Keywords

1 Introduction

With the rapid development of remote sensing technology, optical remote sensing images have been extensively used in various fields such as agriculture engineering, geographical survey, military reconnaissance, natural disaster prediction, and environmental pollution monitoring [16]. However, cloud occlusion is an inevitable challenge in satellite imagery due to the extensive cloud cover that spans over 60% of the Earth’s surface area [14]. The cloud cover obstructs the satellite sensor’s ability to obtain a clear view of the Earth’s surface, making many image analysis tasks difficult, such as remote sensing image classification and segmentation [29], image matching [8], etc. Therefore, it is necessary to quickly and accurately detect cloud cover in order to enhance the availability of remote sensing images.

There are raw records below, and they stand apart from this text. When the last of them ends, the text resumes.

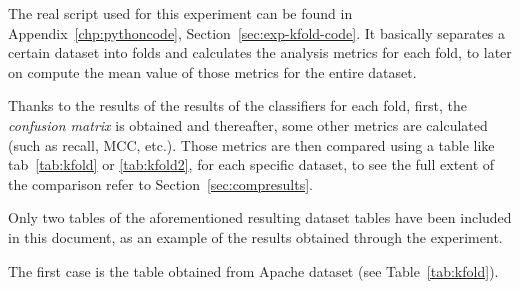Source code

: The real script used for this experiment can be found in 
Appendix~\ref{chp:pythoncode}, Section~\ref{sec:exp-kfold-code}. It basically
separates a certain dataset into folds and calculates the analysis metrics
for each fold, to later on compute the mean value of those metrics for the
entire dataset.

Thanks to the results of the results of the classifiers for each fold, first,
the \textit{confusion matrix} is obtained and thereafter, some other metrics 
are calculated (such as recall, MCC, etc.). Those metrics are then compared 
using a table like tab~\ref{tab:kfold} or \ref{tab:kfold2}, for each specific
dataset, to see the full extent of the comparison refer to 
Section~\ref{sec:compresults}.

Only two tables of the aforementioned resulting dataset tables have been 
included in this document, as an example of the results obtained through the
experiment.

The first case is the table obtained from Apache dataset (see 
Table~\ref{tab:kfold}).

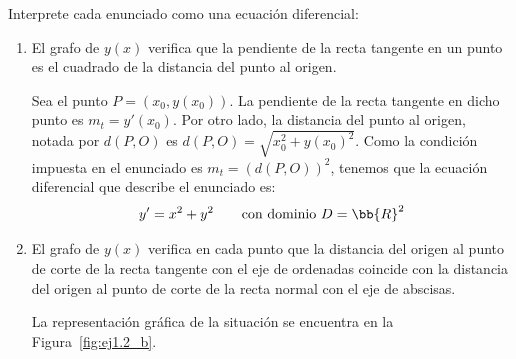 \begin{ejercicio} \label{ej:1.2}
    Interprete cada enunciado como una ecuación diferencial:
    \begin{enumerate}
        \item El grafo de \(y(x)\) verifica que la pendiente de la recta tangente en un punto es el cuadrado de la distancia del punto al origen.
        
        Sea el punto \(P=(x_0, y(x_0))\). La pendiente de la recta tangente en dicho punto es \(m_t = y'(x_0)\).
        Por otro lado, la distancia del punto al origen, notada por $d(P, O)$ es \(d(P, O)=\sqrt{x_0^2 + y(x_0)^2}\). Como la condición impuesta en el enunciado es $m_t=(d(P, O))^2$, tenemos que la ecuación diferencial que describe el enunciado es:
        \begin{equation*}
            y'= x^2 + y^2 \qquad \text{con dominio } D=\bb{R}^2
        \end{equation*}
        \item \label{ej:1.2_b}
        El grafo de \(y(x)\) verifica en cada punto que la distancia del origen al punto de corte de la recta tangente con el eje de ordenadas coincide con la distancia del origen al punto de corte de la recta normal con el eje de abscisas.
        
        La representación gráfica de la situación se encuentra en la Figura~\ref{fig:ej1.2_b}.
        \begin{figure}
            \centering
\end{figure}
\end{enumerate}
\end{ejercicio}
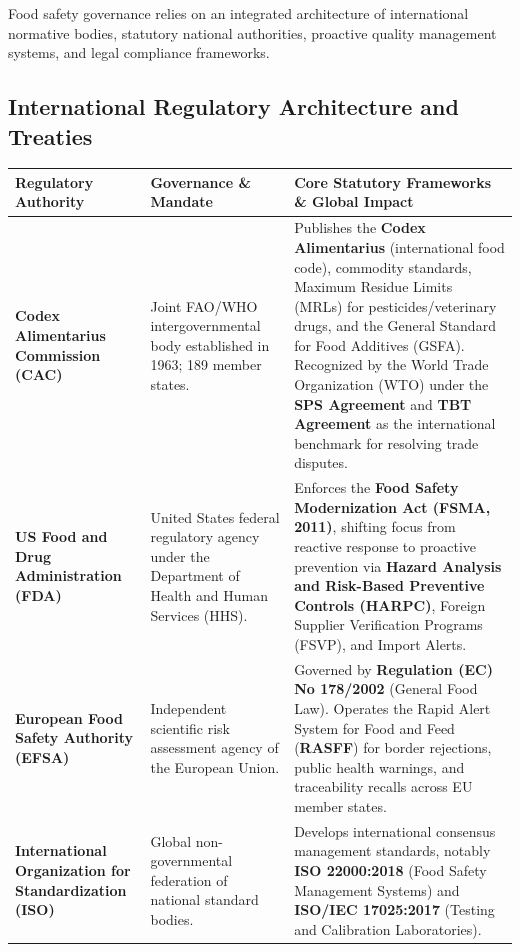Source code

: \documentclass[11pt,a4paper,oneside]{article}
\begin{document}
Food safety governance relies on an integrated architecture of international normative bodies, statutory national authorities, proactive quality management systems, and legal compliance frameworks.

\subsection{International Regulatory Architecture and Treaties}

\begin{center}
\begin{tabular}{@{}p{3.2cm} p{4.2cm} p{8.6cm}@{}}
\toprule
\textbf{Regulatory Authority} & \textbf{Governance \& Mandate} & \textbf{Core Statutory Frameworks \& Global Impact} \tabularnewline
\midrule
\textbf{Codex Alimentarius Commission (CAC)} & Joint FAO/WHO intergovernmental body established in 1963; 189 member states. & Publishes the \textbf{Codex Alimentarius} (international food code), commodity standards, Maximum Residue Limits (MRLs) for pesticides/veterinary drugs, and the General Standard for Food Additives (GSFA). Recognized by the World Trade Organization (WTO) under the \textbf{SPS Agreement} and \textbf{TBT Agreement} as the international benchmark for resolving trade disputes. \tabularnewline
\textbf{US Food and Drug Administration (FDA)} & United States federal regulatory agency under the Department of Health and Human Services (HHS). & Enforces the \textbf{Food Safety Modernization Act (FSMA, 2011)}, shifting focus from reactive response to proactive prevention via \textbf{Hazard Analysis and Risk-Based Preventive Controls (HARPC)}, Foreign Supplier Verification Programs (FSVP), and Import Alerts. \tabularnewline
\textbf{European Food Safety Authority (EFSA)} & Independent scientific risk assessment agency of the European Union. & Governed by \textbf{Regulation (EC) No 178/2002} (General Food Law). Operates the Rapid Alert System for Food and Feed (\textbf{RASFF}) for border rejections, public health warnings, and traceability recalls across EU member states. \tabularnewline
\textbf{International Organization for Standardization (ISO)} & Global non-governmental federation of national standard bodies. & Develops international consensus management standards, notably \textbf{ISO 22000:2018} (Food Safety Management Systems) and \textbf{ISO/IEC 17025:2017} (Testing and Calibration Laboratories). \tabularnewline
\bottomrule
\end{tabular}
\end{center}
\end{document}
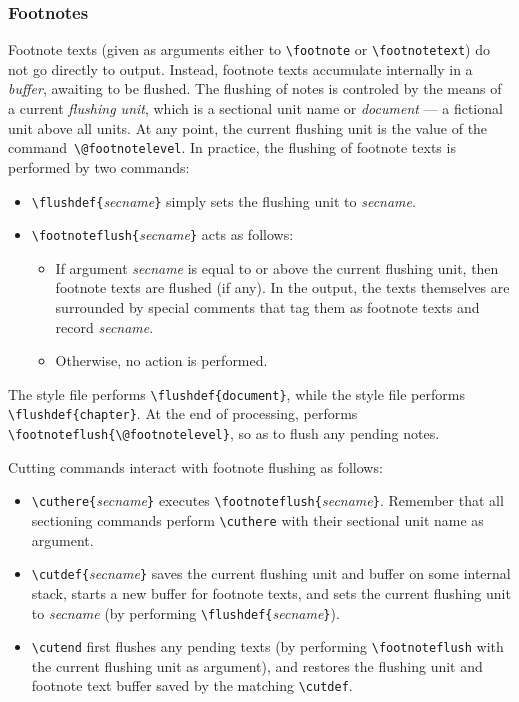 \subsubsection{Footnotes\label{hachafoot}}
%
%
Footnote texts (given as arguments either to \verb+\footnote+ or
\verb+\footnotetext+) do not go directly to output.
Instead, footnote texts accumulate internally in a \emph{buffer},
awaiting to be flushed.
The flushing of notes is controled by the means of a current
\emph{flushing unit}, which is a sectional unit name or
\textit{document} --- a fictional unit above all units.
At any point, the current flushing unit is the value of the
command~\verb+\@footnotelevel+.
In practice, the flushing of footnote texts is performed by two commands:
\begin{itemize}
\item \verb+\flushdef{+\textit{secname}\verb+}+ simply sets
the flushing unit to \textit{secname}.
\item \verb+\footnoteflush{+\textit{secname}\verb+}+ acts
as follows:
\begin{itemize}
\item If argument \textit{secname} is equal to or above the
current flushing unit, then footnote texts are flushed (if any).
In the output, the texts themselves are surrounded by special comments
that tag them as footnote texts and record \textit{secname}.
\item Otherwise, no action is performed.
\end{itemize}
\end{itemize}
The  style file performs \verb+\flushdef{document}+,
while the  style file performs  \verb+\flushdef{chapter}+.
At the end of processing, \verb++ performs
\verb+\footnoteflush{\@footnotelevel}+, so as to flush any pending notes.

Cutting commands interact with footnote flushing as follows:
\begin{itemize}
\item \verb+\cuthere{+\textit{secname}\verb+}+
executes \verb+\footnoteflush{+\textit{secname}\verb+}+.
Remember that all sectioning commands perform
\verb+\cuthere+ with their sectional unit name as argument.
\item \verb+\cutdef{+\textit{secname}\verb+}+
saves the current flushing unit and  buffer on some internal stack,
starts a new buffer for footnote texts, and
sets the current flushing unit to \textit{secname}
(by performing \verb+\flushdef{+\textit{secname}\verb+}+).
\item \verb+\cutend+ first flushes any pending texts
(by performing \verb+\footnoteflush+ with the current flushing unit
as argument), and restores the flushing unit and footnote text buffer saved
by the matching \verb+\cutdef+.
\end{itemize}

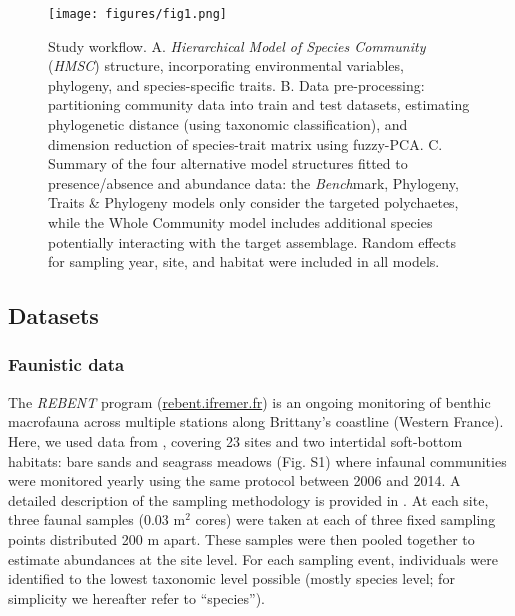 \documentclass[9pt,biorxiv,doublespacing,lineno]{lapreprint}
\begin{document}
\begin{figure}
\hypertarget{fig:chapt1workflow}{%
\centering
\texttt{[image: figures/fig1.png]}
\caption{Study workflow. A. \emph{Hierarchical Model of Species
Community} (\emph{HMSC}) structure, incorporating environmental
variables, phylogeny, and species-specific traits. B. Data
pre-processing: partitioning community data into train and test
datasets, estimating phylogenetic distance (using taxonomic
classification), and dimension reduction of species-trait matrix using
fuzzy-PCA. C. Summary of the four alternative model structures fitted to
presence/absence and abundance data: the \emph{Bench}mark, Phylogeny,
Traits \& Phylogeny models only consider the targeted polychaetes, while
the Whole Community model includes additional species potentially
interacting with the target assemblage. Random effects for sampling
year, site, and habitat were included in all
models.}\label{fig:chapt1workflow}
}
\end{figure}

\hypertarget{datasets}{%
\subsection{Datasets}\label{datasets}}

\hypertarget{faunistic-data}{%
\subsubsection{Faunistic data}\label{faunistic-data}}

The \emph{REBENT} program
(\href{https://rebent.ifremer.fr}{rebent.ifremer.fr}) is an ongoing
monitoring of benthic macrofauna across multiple stations along
Brittany's coastline (Western France). Here, we used data from
\textcite{Boye_2019a}, covering 23 sites and two intertidal soft-bottom
habitats: bare sands and seagrass meadows (Fig. S1) where infaunal
communities were monitored yearly using the same protocol between 2006
and 2014. A detailed description of the sampling methodology is provided
in \autocites[ ]{Boye_2017}{Boye_2019a}. At each site, three faunal
samples (0.03 m\(^2\) cores) were taken at each of three fixed sampling
points distributed 200 m apart. These samples were then pooled together
to estimate abundances at the site level. For each sampling event,
individuals were identified to the lowest taxonomic level possible
(mostly species level; for simplicity we hereafter refer to
``species'').
\end{document}
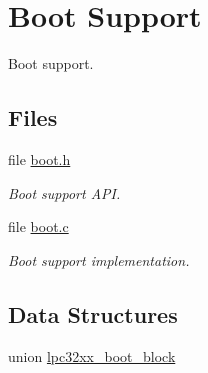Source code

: \hypertarget{group__lpc32xx__boot}{}\section{Boot Support}
\label{group__lpc32xx__boot}


Boot support.  


\subsection*{Files}
\begin{DoxyCompactItemize}
\item 
file \mbox{\hyperlink{arm_2lpc32xx_2include_2bsp_2boot_8h}{boot.\+h}}
\begin{DoxyCompactList}\small\item\em Boot support A\+PI. \end{DoxyCompactList}\item 
file \mbox{\hyperlink{boot_8c}{boot.\+c}}
\begin{DoxyCompactList}\small\item\em Boot support implementation. \end{DoxyCompactList}\end{DoxyCompactItemize}
\subsection*{Data Structures}
\begin{DoxyCompactItemize}
\item 
union \mbox{\hyperlink{unionlpc32xx__boot__block}{lpc32xx\+\_\+boot\+\_\+block}}
\end{DoxyCompactItemize}
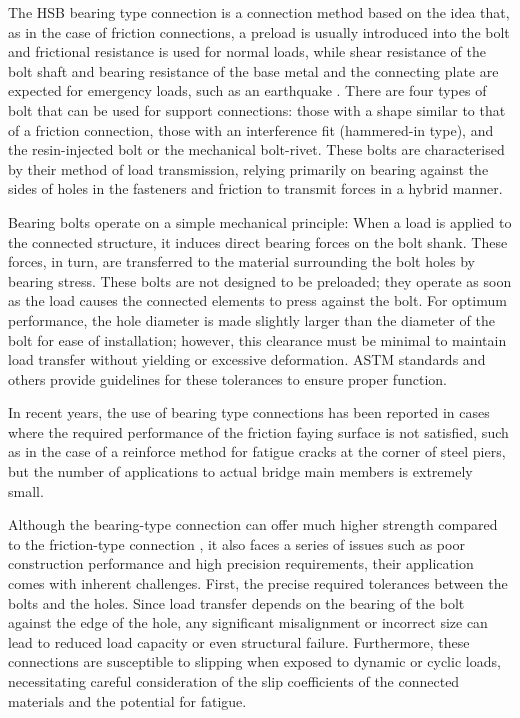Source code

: The HSB bearing type connection is a connection method based on the idea that, as in the case of friction connections, a preload is usually introduced into the bolt and frictional resistance is used for normal loads, while shear resistance of the bolt shaft and bearing resistance of the base metal and the connecting plate are expected for emergency loads, such as an earthquake \cite{rivet1977}. There are four types of bolt that can be used for support connections: those with a shape similar to that of a friction connection, those with an interference fit (hammered-in type), and the resin-injected bolt or the mechanical bolt-rivet. These bolts are characterised by their method of load transmission, relying primarily on bearing against the sides of holes in the fasteners and friction to transmit forces in a hybrid manner.

Bearing bolts operate on a simple mechanical principle: When a load is applied to the connected structure, it induces direct bearing forces on the bolt shank. These forces, in turn, are transferred to the material surrounding the bolt holes by bearing stress. These bolts are not designed to be preloaded; they operate as soon as the load causes the connected elements to press against the bolt. For optimum performance, the hole diameter is made slightly larger than the diameter of the bolt for ease of installation; however, this clearance must be minimal to maintain load transfer without yielding or excessive deformation. ASTM standards \cite{ASTM-bolt} and others provide guidelines for these tolerances to ensure proper function.

In recent years, the use of bearing type connections has been reported\cite{morikawa2002} in cases where the required performance of the friction faying surface is not satisfied, such as in the case of a reinforce method for fatigue cracks at the corner of steel piers, but the number of applications to actual bridge main members is extremely small. 

Although the bearing-type connection can offer much higher strength compared to the friction-type connection \cite{Li2020bbolt,perry1981bearing,kim1999bearing}, it also faces a series of issues such as poor construction performance and high precision requirements, their application comes with inherent challenges. First, the precise required tolerances between the bolts and the holes. Since load transfer depends on the bearing of the bolt against the edge of the hole, any significant misalignment or incorrect size can lead to reduced load capacity or even structural failure. Furthermore, these connections are susceptible to slipping when exposed to dynamic or cyclic loads, necessitating careful consideration of the slip coefficients of the connected materials and the potential for fatigue.

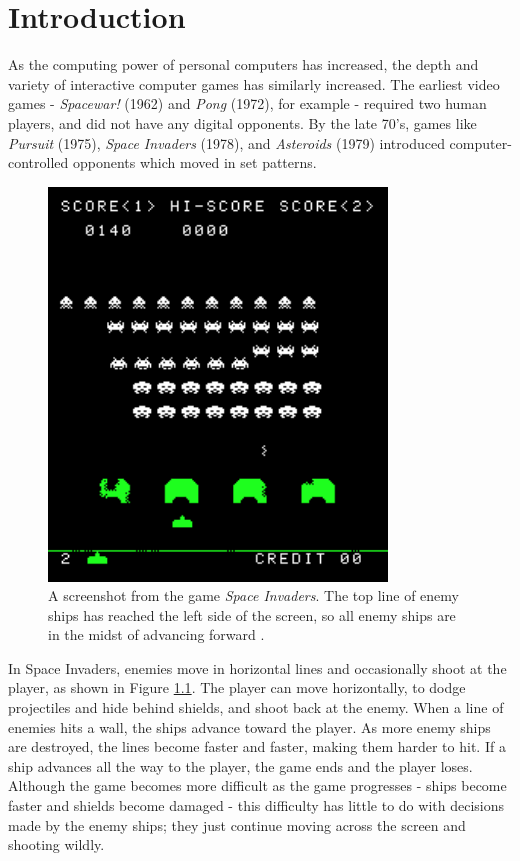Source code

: \chapter{Introduction}
As the computing power of personal computers has increased, the depth and variety of interactive computer games has similarly increased. The earliest video games - \textit{Spacewar!} (1962) and \textit{Pong} (1972), for example - required two human players, and did not have any digital opponents. By the late 70's, games like \textit{Pursuit} (1975), \textit{Space Invaders} (1978), and \textit{Asteroids} (1979) introduced computer-controlled opponents which moved in set patterns.\\

\begin{figure}[H]
  \centering
  \includegraphics[width=9cm]{figures/space-invaders.png}
  \caption{A screenshot from the game \textit{Space Invaders}. The top line of enemy ships has reached the left side of the screen, so all enemy ships are in the midst of advancing forward \cite{spaceinvaders78}.}
  \label{fig:SpaceInvaders}
\end{figure}

In Space Invaders, enemies move in horizontal lines and occasionally shoot at the player, as shown in Figure \ref{fig:SpaceInvaders}. The player can move horizontally, to dodge projectiles and hide behind shields, and shoot back at the enemy. When a line of enemies hits a wall, the ships advance toward the player. As more enemy ships are destroyed, the lines become faster and faster, making them harder to hit. If a ship advances all the way to the player, the game ends and the player loses. Although the game becomes more difficult as the game progresses - ships become faster and shields become damaged - this difficulty has little to do with decisions made by the enemy ships; they just continue moving across the screen and shooting wildly.\\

Over the years, researchers have conducted in-depth studies on cloud detection algorithms in remote sensing imagery and have proposed numerous algorithms. These methods can be broadly categorized into two types: threshold-based methods and machine learning-based methods. Threshold-based methods rely on the physical characteristics of clouds and set appropriate thresholds based on these characteristics to classify pixels in an image into cloud and non-cloud categories. ISCCP [21] cloud mask algorithm utilized the fact that cloud and clear scenes differ in the amount of radiance variability they exhibit in space and time to detect clouds. Cihlar and Howarth [7] proposed a method that can identify clouds with different opacities as well as cloud shadows present in composite materials, effectively eliminating the impact of cloud contamination in AVHRR synthetic images on land. Huang et al. [12] used clear forest pixels as a reference to define cloud boundaries and separate clouds from clear surfaces in a spectral-temperature space. However, these methods lack a universal threshold and do not consider the structure and texture of clouds when dealing with complex scenes, resulting in low robustness. The principle of machine learning-based methods for cloud detection is to extract features from remote sensing images as input and then train a classification model by comparing these features with labeled samples. An and Shi [2] designed a scene learning-based cloud detection algorithm, this algorithm utilizes the color features, texture features, and structural features of the image. Li et al. [13] extracted brightness features, texture features, and average gray-level co-occurrence matrix features [10] from the image, they then used these features to train a support vector machine (SVM) [25] classifier. Shi et al. [23] proposed a ground-based cloud detection method using graph model built upon super-pixels [1] to integrate multiple sources of information. However, these methods extract shallow features from images through statistical means such as mean, maximum, minimum, variance, etc., which do not effectively comprehend the images, leading to a decrease in detection accuracy.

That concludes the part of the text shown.